James Mitchell| Crain’s Custom Media
The gap seems wider than ever between what educators consider workplace-ready graduates and what the real world says in return.
From the education side, surveys conducted in 2014 by Gallup revealed that 96 percent of college admission officers believe their graduates are ready for their chosen career; only 11 percent of business leaders agreed. The survey included more than 600 business leaders, and while 84 percent of the respondents said that general knowledge of a candidate’s chosen field was important, 79 percent said that applied skills were equally critical. The survey also offered a bubble-bursting revelation that only about 9 percent of the respondents – business leaders and average citizens included – considered a candidate’s particular alma mater to be important; more than half declared it unimportant.)
That disparity has increased the anxiety of students saddled with expensive student loans – estimated as having risen 250 percent in the past three years – who are anxious to enter a well-paying career path, yet find themselves unqualified for available work. The goal is shared, and how to go about bringing the mutual expectations closer together is the subject of a series of panel discussions that began in February.
“We hope to not just send people to college,” said National Campus Leaders Council Executive Director Andy MacCracken. “They have to be able to succeed.”
That keynote launched a “Student Speak Series,” sponsored by the Detroit Regional Chamber of Commerce and Workforce Intelligence Network, the start of a 15-city tour to put students and business leaders at the table in search of definitions and a strategy. MacCracken said that the sessions were expected to involve 200 student body leaders and 100 business and hiring managers with hopes of identifying ways to bridge the expectations gap.
The series began in Detroit in February and continued through March in Los Angeles, San Francisco, Atlanta, San Antonio and Albuquerque, with April sessions to include Boston, New Orleans and Columbia, SC. Organizers said the consensus has been that employers need qualified workers, and that students are challenged with expensive degrees that fail to provide the necessary skills.
Obtaining a degree or certificate is, students believe, the best path to high-paying careers. From the business end, hiring managers understand that the paper chase invites expectations.

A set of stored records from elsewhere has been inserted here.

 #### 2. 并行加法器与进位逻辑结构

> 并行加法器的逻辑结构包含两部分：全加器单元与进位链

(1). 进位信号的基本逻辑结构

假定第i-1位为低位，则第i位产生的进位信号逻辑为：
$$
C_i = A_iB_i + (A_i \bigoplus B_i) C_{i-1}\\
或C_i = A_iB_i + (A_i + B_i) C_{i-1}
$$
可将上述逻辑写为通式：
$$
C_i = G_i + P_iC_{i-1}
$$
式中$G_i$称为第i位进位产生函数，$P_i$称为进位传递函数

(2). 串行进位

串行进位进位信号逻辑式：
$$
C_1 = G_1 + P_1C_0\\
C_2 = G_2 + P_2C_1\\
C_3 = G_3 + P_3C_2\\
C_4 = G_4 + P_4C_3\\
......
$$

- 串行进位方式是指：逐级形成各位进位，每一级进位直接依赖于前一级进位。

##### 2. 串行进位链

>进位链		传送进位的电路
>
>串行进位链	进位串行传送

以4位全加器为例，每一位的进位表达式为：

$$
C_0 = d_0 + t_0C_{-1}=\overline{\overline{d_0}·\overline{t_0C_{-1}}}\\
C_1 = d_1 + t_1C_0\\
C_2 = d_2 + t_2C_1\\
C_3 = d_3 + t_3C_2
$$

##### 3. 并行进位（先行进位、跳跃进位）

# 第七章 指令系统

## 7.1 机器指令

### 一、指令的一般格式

“The purpose of higher education is to get a job,” said Jason Dawson, Executive Vice President of Talascend Worldwide Technical Resources. Dawson cited career placement services at the University of Michigan’s business school as one example of readiness training and assistance.
Andrew Smart, Director of Society Programs and Industry Relations at the Troy offices of SAE International, said that academic success was just one part of a career foundation and that students need to think beyond the degree. What also seemed missing among even student leaders, he said, was an understanding of the recruitment process and resume development.

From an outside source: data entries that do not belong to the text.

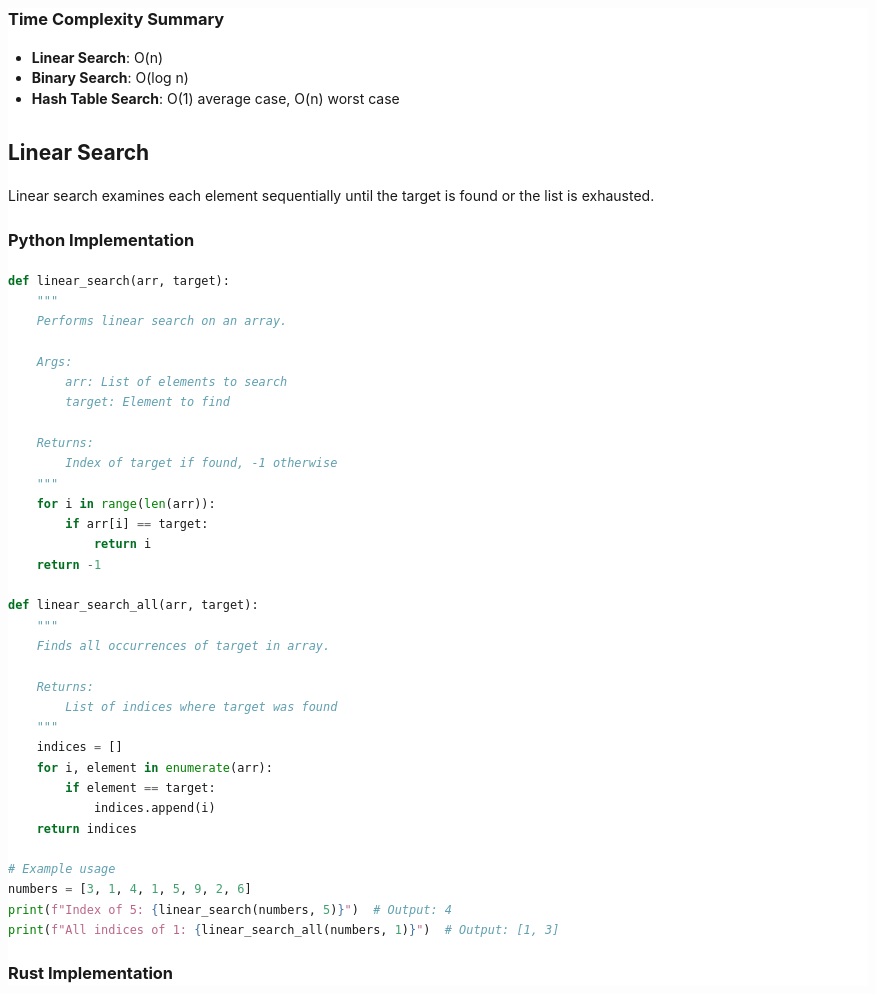 ### Time Complexity Summary

- **Linear Search**: O(n)
- **Binary Search**: O(log n)
- **Hash Table Search**: O(1) average case, O(n) worst case

## Linear Search

Linear search examines each element sequentially until the target is found or the list is exhausted.

### Python Implementation

```python
def linear_search(arr, target):
    """
    Performs linear search on an array.
    
    Args:
        arr: List of elements to search
        target: Element to find
    
    Returns:
        Index of target if found, -1 otherwise
    """
    for i in range(len(arr)):
        if arr[i] == target:
            return i
    return -1

def linear_search_all(arr, target):
    """
    Finds all occurrences of target in array.
    
    Returns:
        List of indices where target was found
    """
    indices = []
    for i, element in enumerate(arr):
        if element == target:
            indices.append(i)
    return indices

# Example usage
numbers = [3, 1, 4, 1, 5, 9, 2, 6]
print(f"Index of 5: {linear_search(numbers, 5)}")  # Output: 4
print(f"All indices of 1: {linear_search_all(numbers, 1)}")  # Output: [1, 3]
```

### Rust Implementation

Student and industry perspectives agreed a degree or certificate reflected the needed technical knowledge for most fields, but fell short of teaching the real-world skills necessary to be workplace-ready.

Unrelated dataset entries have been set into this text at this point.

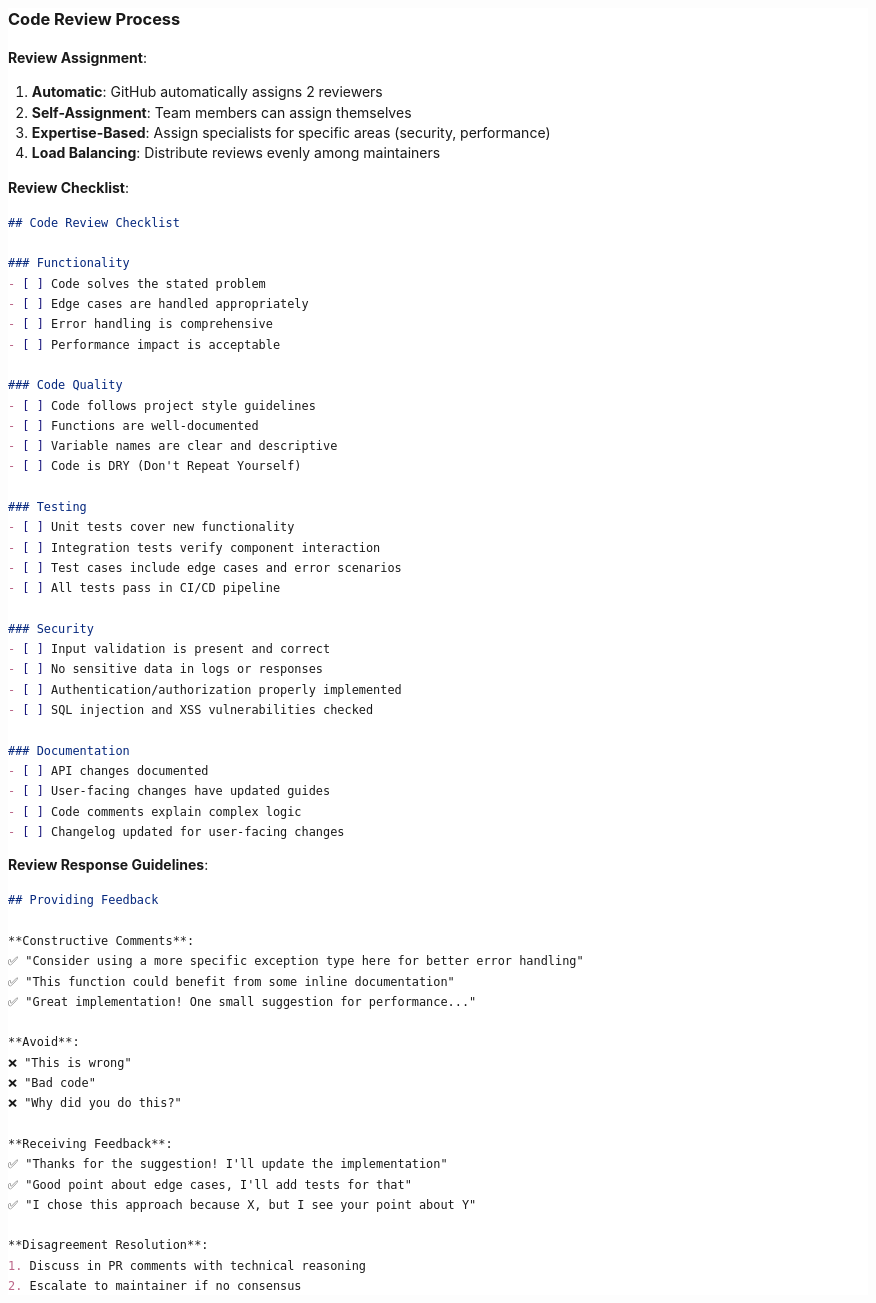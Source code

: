 ### Code Review Process

**Review Assignment**:
1. **Automatic**: GitHub automatically assigns 2 reviewers
2. **Self-Assignment**: Team members can assign themselves
3. **Expertise-Based**: Assign specialists for specific areas (security, performance)
4. **Load Balancing**: Distribute reviews evenly among maintainers

**Review Checklist**:
```markdown
## Code Review Checklist

### Functionality
- [ ] Code solves the stated problem
- [ ] Edge cases are handled appropriately  
- [ ] Error handling is comprehensive
- [ ] Performance impact is acceptable

### Code Quality
- [ ] Code follows project style guidelines
- [ ] Functions are well-documented
- [ ] Variable names are clear and descriptive
- [ ] Code is DRY (Don't Repeat Yourself)

### Testing
- [ ] Unit tests cover new functionality
- [ ] Integration tests verify component interaction
- [ ] Test cases include edge cases and error scenarios
- [ ] All tests pass in CI/CD pipeline

### Security
- [ ] Input validation is present and correct
- [ ] No sensitive data in logs or responses
- [ ] Authentication/authorization properly implemented
- [ ] SQL injection and XSS vulnerabilities checked

### Documentation  
- [ ] API changes documented
- [ ] User-facing changes have updated guides
- [ ] Code comments explain complex logic
- [ ] Changelog updated for user-facing changes
```

**Review Response Guidelines**:
```markdown
## Providing Feedback

**Constructive Comments**:
✅ "Consider using a more specific exception type here for better error handling"
✅ "This function could benefit from some inline documentation"  
✅ "Great implementation! One small suggestion for performance..."

**Avoid**:
❌ "This is wrong"
❌ "Bad code"  
❌ "Why did you do this?"

**Receiving Feedback**:
✅ "Thanks for the suggestion! I'll update the implementation"
✅ "Good point about edge cases, I'll add tests for that"
✅ "I chose this approach because X, but I see your point about Y"

**Disagreement Resolution**:
1. Discuss in PR comments with technical reasoning
2. Escalate to maintainer if no consensus  
```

“A lot of learning experiences happen outside the classroom,” said William Alexander, Student Body Leader at Wayne State University. “Our skills are defined outside of the classroom: leadership and being able to work with other students.”
The extent to which educators are responsible for non-academic skills was among the lingering questions.
“Should higher education be on the hook for the extra-curricular skills?” MacCracken summarized a key question to explore in future sessions. The NCLC will update its findings from spring sessions in a report expected this summer.